Assignment: All that is wanted is an exact copy of the line containing "the _client.py_ script in a new terminal" and the lines after it, through the end of the records.

Available records:
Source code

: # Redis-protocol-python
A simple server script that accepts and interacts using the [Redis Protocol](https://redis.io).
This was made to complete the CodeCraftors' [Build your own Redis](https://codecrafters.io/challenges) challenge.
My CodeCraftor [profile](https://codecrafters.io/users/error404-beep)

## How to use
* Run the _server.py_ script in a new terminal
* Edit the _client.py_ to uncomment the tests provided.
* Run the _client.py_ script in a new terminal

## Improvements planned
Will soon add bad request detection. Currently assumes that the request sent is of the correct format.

Response:
* Run the _client.py_ script in a new terminal

## Improvements planned
Will soon add bad request detection. Currently assumes that the request sent is of the correct format.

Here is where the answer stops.